This option computes the volume of a stockpile given a boundary string around the base of the stockpile.
The boundary string can in fact be any closed string, it does not need to be actually entered as a
BOUNDARY string. Note: the program has a restriction and will only allow one Boundary string to be entered.
The program will first form the lower surface model using the points on the boundary string of the stockpile.
It will then form the upper surface model using all the points inside the boundary string and
compute the volume of each triangular prism formed.

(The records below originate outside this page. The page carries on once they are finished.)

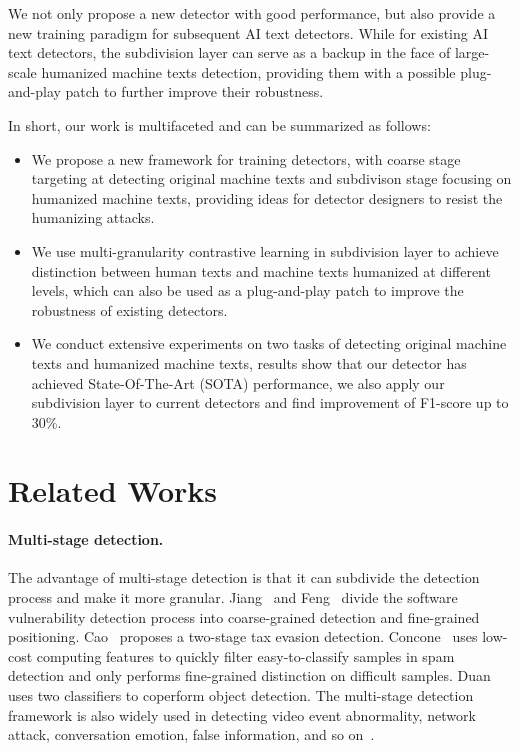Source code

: \documentclass[11pt]{article}
\newcommand{\greenCite}[1]{\textcolor{darkgreen}{\cite{#1}}}
\begin{document}
	We not only propose a new detector with good performance, but also provide a new training paradigm for subsequent AI text detectors. While for existing AI text detectors, the subdivision layer can serve as a backup in the face of large-scale humanized machine texts detection, providing them with a possible plug-and-play patch to further improve their robustness.
	
	In short, our work is multifaceted and can be summarized as follows:
	\begin{itemize}
		\item We propose a new framework for training detectors, with coarse stage targeting at detecting original machine texts and subdivison stage focusing on humanized machine texts, providing ideas for detector designers to resist the humanizing attacks.
		\item We use multi-granularity contrastive learning in subdivision layer to achieve distinction between human texts and machine texts humanized at different levels, which can also be used as a plug-and-play patch to improve the robustness of existing detectors.
		\item We conduct extensive experiments on two tasks of detecting original machine texts and humanized machine texts, results show that our detector has achieved State-Of-The-Art (SOTA) performance, we also apply our subdivision layer to current detectors and find improvement of F1-score up to 30\%.
	\end{itemize}

	\section{Related Works}
	\paragraph{Multi-stage detection.}
	The advantage of multi-stage detection is that it can subdivide the detection process and make it more granular. Jiang~\greenCite{jiang2024Staged} and Feng~\greenCite{siyue2024fire} divide the software vulnerability detection process into coarse-grained detection and fine-grained positioning. Cao~\greenCite{Cao2024RRPU} proposes a two-stage tax evasion detection. Concone~\greenCite{Concone2023SpADe} uses low-cost computing features to quickly filter easy-to-classify samples in spam detection and only performs fine-grained distinction on difficult samples. Duan~\greenCite{duan2020corner} uses two classifiers to coperform object detection. The multi-stage detection framework is also widely used in detecting video event abnormality, network attack, conversation emotion, false information, and so on~\greenCite{wang2018videoabnormal,wang2025network,li2024emotion,lin2024machine,li2021cloud}.
	
\end{document}
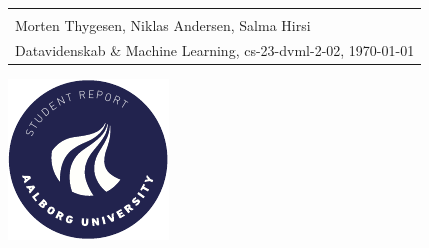 \begin{titlepage}
{{\begin{tabular}{@{}p{\textwidth}@{}}
\begin{center}
    \end{center}
    \vspace{0.2cm}
   \begin{center}
    {\Large
    Daniel Johnsen, Gonde Winkelmann, Linda Knudsen\\ Morten Thygesen, Niklas Andersen, Salma Hirsi%
    }\\
    \vspace{0.2cm}
    {\large
      Datavidenskab \& Machine Learning, cs-23-dvml-2-02, \today%
    }
   \end{center}
   \vspace{0.2cm}
   \begin{center}
    {\Large
      P2 projekt
    }
   \end{center}
  \end{tabular}}}
  \vfill
  \begin{center}
    \includegraphics[width=0.2\paperwidth]{AAUgraphics/aau_logo_circle_en}%
  \end{center}
\end{titlepage}
\clearpage
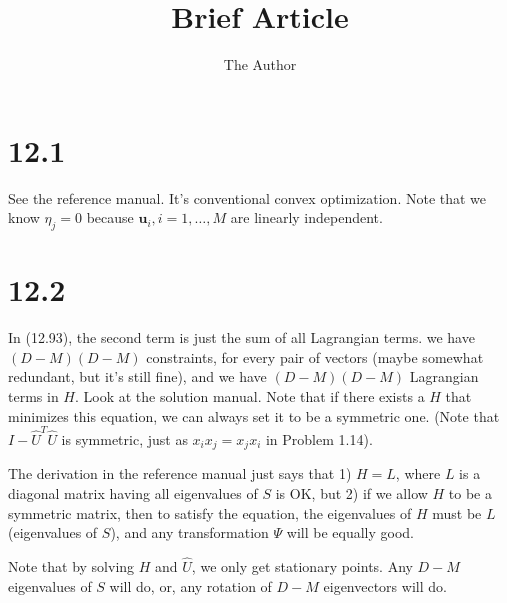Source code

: \documentclass[12pt]{article}
\title{Brief Article}
\author{The Author}
\newcommand{\vect}[1]{\boldsymbol{#1}}
\begin{document}
\maketitle





\section{12.1} %
\label{sec:12_1}

See the reference manual. It's conventional convex optimization. Note that we know $\eta_j = 0$ because $\vect{u}_i, i = 1,\ldots,M$ are linearly independent.

\section{12.2} %
\label{sec:12_2}
In (12.93), the second term is just the sum of all Lagrangian terms. we have $(D-M)(D-M)$ constraints, for every pair of vectors (maybe somewhat redundant, but it's still fine), and we have $(D-M)(D-M)$ Lagrangian terms in $H$. Look at the solution manual. Note that if there exists a $H$ that minimizes this equation, we can always set it to be a symmetric one. (Note that $I- \hat{U}^T \hat{U}$ is symmetric, just as $x_i x_j = x_j x_i$ in Problem 1.14).

The derivation in the reference manual just says that 1) $H=L$, where $L$ is a diagonal matrix having all eigenvalues of $S$ is OK, but 2) if we allow $H$ to be a symmetric matrix, then to satisfy the equation, the eigenvalues of $H$ must be $L$ (eigenvalues of $S$), and any transformation $\Psi$ will be equally good. 

Note that by solving $H$ and $\hat{U}$, we only get stationary points. Any $D-M$ eigenvalues of $S$ will do, or, any rotation of $D-M$ eigenvectors will do. 
\end{document}

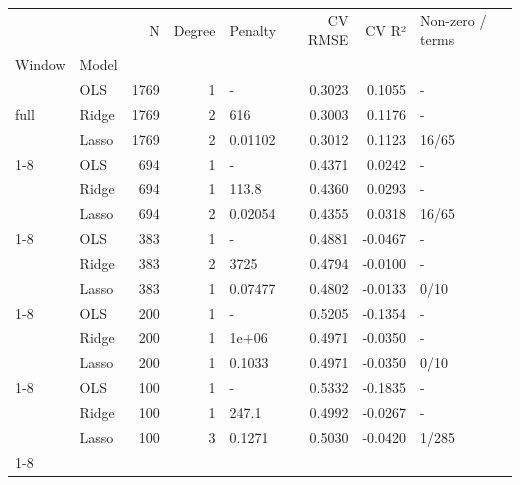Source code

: \begin{tabular}{llrrlrrl}
\toprule
 &  & N & Degree & Penalty & CV RMSE & CV R² & Non-zero / terms \\
Window & Model &  &  &  &  &  &  \\
\midrule
\multirow[t]{3}{*}{full} & OLS & 1769 & 1 & - & 0.3023 & 0.1055 & - \\
 & Ridge & 1769 & 2 & 616 & 0.3003 & 0.1176 & - \\
 & Lasso & 1769 & 2 & 0.01102 & 0.3012 & 0.1123 & 16/65 \\
\cline{1-8}
\multirow[t]{3}{*}{h} & OLS & 694 & 1 & - & 0.4371 & 0.0242 & - \\
 & Ridge & 694 & 1 & 113.8 & 0.4360 & 0.0293 & - \\
 & Lasso & 694 & 2 & 0.02054 & 0.4355 & 0.0318 & 16/65 \\
\cline{1-8}
\multirow[t]{3}{*}{h/2} & OLS & 383 & 1 & - & 0.4881 & -0.0467 & - \\
 & Ridge & 383 & 2 & 3725 & 0.4794 & -0.0100 & - \\
 & Lasso & 383 & 1 & 0.07477 & 0.4802 & -0.0133 & 0/10 \\
\cline{1-8}
\multirow[t]{3}{*}{n200} & OLS & 200 & 1 & - & 0.5205 & -0.1354 & - \\
 & Ridge & 200 & 1 & 1e+06 & 0.4971 & -0.0350 & - \\
 & Lasso & 200 & 1 & 0.1033 & 0.4971 & -0.0350 & 0/10 \\
\cline{1-8}
\multirow[t]{3}{*}{n100} & OLS & 100 & 1 & - & 0.5332 & -0.1835 & - \\
 & Ridge & 100 & 1 & 247.1 & 0.4992 & -0.0267 & - \\
 & Lasso & 100 & 3 & 0.1271 & 0.5030 & -0.0420 & 1/285 \\
\cline{1-8}
\bottomrule
\end{tabular}
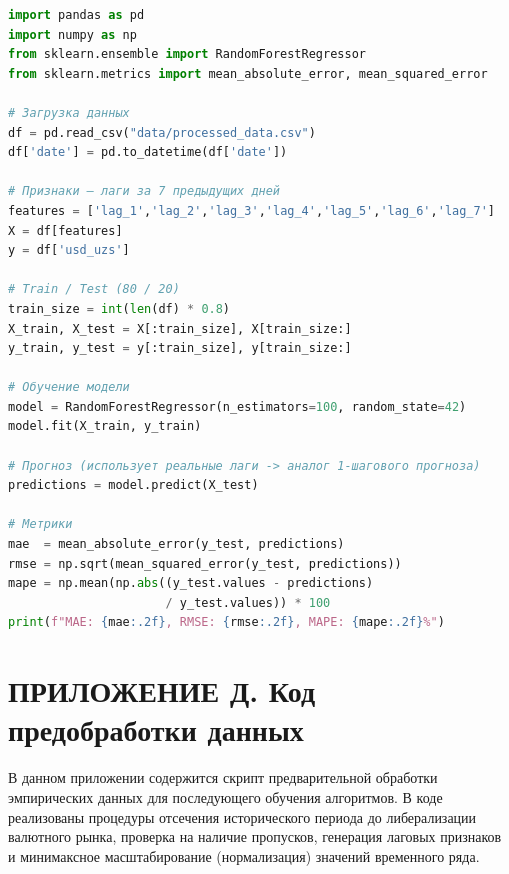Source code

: \begin{lstlisting}[language=Python, basicstyle=\small\ttfamily, breaklines=true]
import pandas as pd
import numpy as np
from sklearn.ensemble import RandomForestRegressor
from sklearn.metrics import mean_absolute_error, mean_squared_error
 
# Загрузка данных
df = pd.read_csv("data/processed_data.csv")
df['date'] = pd.to_datetime(df['date'])
 
# Признаки — лаги за 7 предыдущих дней
features = ['lag_1','lag_2','lag_3','lag_4','lag_5','lag_6','lag_7']
X = df[features]
y = df['usd_uzs']
 
# Train / Test (80 / 20)
train_size = int(len(df) * 0.8)
X_train, X_test = X[:train_size], X[train_size:]
y_train, y_test = y[:train_size], y[train_size:]
 
# Обучение модели
model = RandomForestRegressor(n_estimators=100, random_state=42)
model.fit(X_train, y_train)
 
# Прогноз (использует реальные лаги -> аналог 1-шагового прогноза)
predictions = model.predict(X_test)
 
# Метрики
mae  = mean_absolute_error(y_test, predictions)
rmse = np.sqrt(mean_squared_error(y_test, predictions))
mape = np.mean(np.abs((y_test.values - predictions)
                      / y_test.values)) * 100
print(f"MAE: {mae:.2f}, RMSE: {rmse:.2f}, MAPE: {mape:.2f}%")
\end{lstlisting}
 
\section*{ПРИЛОЖЕНИЕ Д. Код предобработки данных}
\label{app:prep}

В данном приложении содержится скрипт предварительной обработки эмпирических данных для последующего обучения алгоритмов. В коде реализованы процедуры отсечения исторического периода до либерализации валютного рынка, проверка на наличие пропусков, генерация лаговых признаков и минимаксное масштабирование (нормализация) значений временного ряда.
 
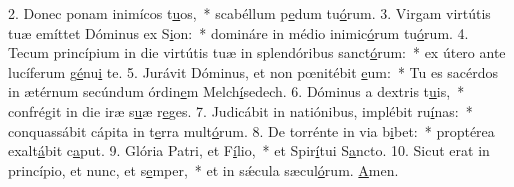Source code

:2. Donec ponam inimícos t\uline{u}os,~* scabéllum p\uline{e}dum tu\uline{ó}rum.
3. Virgam virtútis tuæ emíttet Dóminus ex S\uline{i}on:~* domináre in médio inimic\uline{ó}rum tu\uline{ó}rum.
4. Tecum princípium in die virtútis tuæ in splendóribus sanct\uline{ó}rum:~* ex útero ante lucíferum g\uline{é}nu\uline{i} te.
5. Jurávit Dóminus, et non pœnitébit \uline{e}um:~* Tu es sacérdos in ætérnum secúndum órdin\uline{e}m Melch\uline{í}sedech.
6. Dóminus a dextris t\uline{u}is,~* confrégit in die iræ s\uline{u}æ r\uline{e}ges.
7. Judicábit in natiónibus, implébit ru\uline{í}nas:~* conquassábit cápita in t\uline{e}rra mult\uline{ó}rum.
8. De torrénte in via b\uline{i}bet:~* proptérea exalt\uline{á}bit c\uline{a}put.
9. Glória Patri, et F\uline{í}lio,~* et Spir\uline{í}tui S\uline{a}ncto.
10. Sicut erat in princípio, et nunc, et s\uline{e}mper,~* et in sǽcula sæcul\uline{ó}rum. \uline{A}men.
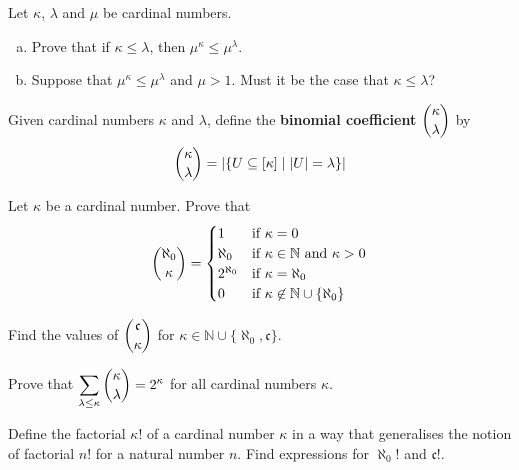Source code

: \begin{chapex}
Let $\kappa$, $\lambda$ and $\mu$ be cardinal numbers.
\begin{enumerate}[(a)]
\item Prove that if $\kappa \le \lambda$, then $\mu^{\kappa} \le \mu^{\lambda}$.
\item Suppose that $\mu^{\kappa} \le \mu^{\lambda}$ and $\mu > 1$. Must it be the case that $\kappa \le \lambda$?
\end{enumerate}
\end{chapex}

\begin{definition}
Given cardinal numbers $\kappa$ and $\lambda$, define the \textbf{binomial coefficient} $\dbinom{\kappa}{\lambda}$ by
\[ \dbinom{\kappa}{\lambda} = |\{ U \subseteq [\kappa] \mid |U| = \lambda \}| \]
\end{definition}

\begin{chapex}
Let $\kappa$ be a cardinal number. Prove that
\[ \dbinom{\aleph_0}{\kappa} = \begin{cases} 1 & \text{if } \kappa = 0 \\ \aleph_0 & \text{if } \kappa \in \mathbb{N} \text{ and } \kappa > 0 \\ 2^{\aleph_0} & \text{if } \kappa = \aleph_0 \\ 0 & \text{if } \kappa \not\in \mathbb{N} \cup \{ \aleph_0 \} \end{cases} \]
\end{chapex}

\begin{chapex}
Find the values of $\dbinom{\mathfrak{c}}{\kappa}$ for $\kappa \in \mathbb{N} \cup \{ \aleph_0, \mathfrak{c} \}$.
\end{chapex}

\begin{chapex}
Prove that $\displaystyle \sum_{\lambda \le \kappa} \dbinom{\kappa}{\lambda} = 2^{\kappa}$ for all cardinal numbers $\kappa$.
\end{chapex}

\begin{chapex}
Define the factorial $\kappa !$ of a cardinal number $\kappa$ in a way that generalises the notion of factorial $n!$ for a natural number $n$. Find expressions for $\aleph_0!$ and $\mathfrak{c}!$.
\end{chapex}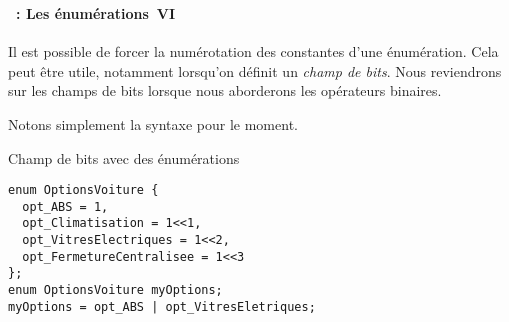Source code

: \begin{frame}[containsverbatim]
  \frametitle{\secname}
  \framesubtitle{\subsecname~: Les énumérations~VI} 

  Il est possible de forcer la numérotation des constantes d'une énumération. Cela peut être utile, notamment lorsqu'on
  définit un \textit{champ de bits}. Nous reviendrons sur les champs de bits lorsque nous aborderons les opérateurs
  binaires.
  \vspace{0.3cm}
  \par
  Notons simplement la syntaxe pour le moment.
  \begin{exampleblock}{Champ de bits avec des énumérations}
    \begin{verbatim}
enum OptionsVoiture {
  opt_ABS = 1,
  opt_Climatisation = 1<<1,
  opt_VitresElectriques = 1<<2,
  opt_FermetureCentralisee = 1<<3
};
enum OptionsVoiture myOptions;
myOptions = opt_ABS | opt_VitresEletriques;\end{verbatim}
  \end{exampleblock}
\end{frame}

The results will be displayed on the screen and optionally written to the listing file.
Points to Note
- The base, or ‘underside’of the stockpile is assumed to be flat. i.e. Prior to building the
stockpile, the natural surface is assumed to be flat from one side to another. This is
important! Consider the overall size of your stockpile base and inspect 0.1m contours
within to asses the validity of the base and whether this Stockpile Volume method is
- Stockpile volume reports do not provide cut/fill quantities. If cut/fill is required, then a
volume between surfaces should be calculated;
- The reported volume is a basic nett value;
- You should have a single, closed string that defines the base of the stockpile;
- The stockpile base string can be of any type or code, or on any layer. e.g. ‘Boundary’,
Discon, Traverse, BB, BTL, LL… provided the triangulation is correct;
- The stockpile can exist in amongst surrounding survey data so it does not need to be in
an isolated acs file.
How it Works
- Ensure stockpile bases have a single closed string.
- Inspect data, triangulate model, contour at 0.1m and resolve any errors.
- Review triangles and ensure there are no ‘holes’ (shade triangles).
- Topo>>Stockpile Volume. Click on stockpile base string.
- Choose listing file (*.LST) – this is advisable, though not mandatory.
- Click “compute”.
- Refer to *.LST file or copy/paste report into email or acs file as necessary.
- Verify volume report using a common-sense approach such as calculating surface area x
average height and via an alternative method such as ‘between surfaces.’
- User nominates stokpile 'boundary' string
- It Forms triangles for bottom surface only using points on the 'boundary' string
- Project points inside 'boundary' on the stockpile onto bottom surface and compute bottom RL
- Form triangles using all stockpile points
- Calculate the volume between stockpile and bottom surface using the triangular prisms.
- Display the results: Cut, fill volume & surface areas.
- Discard triangles, discard all interpolated points from job, discard bottom suraface.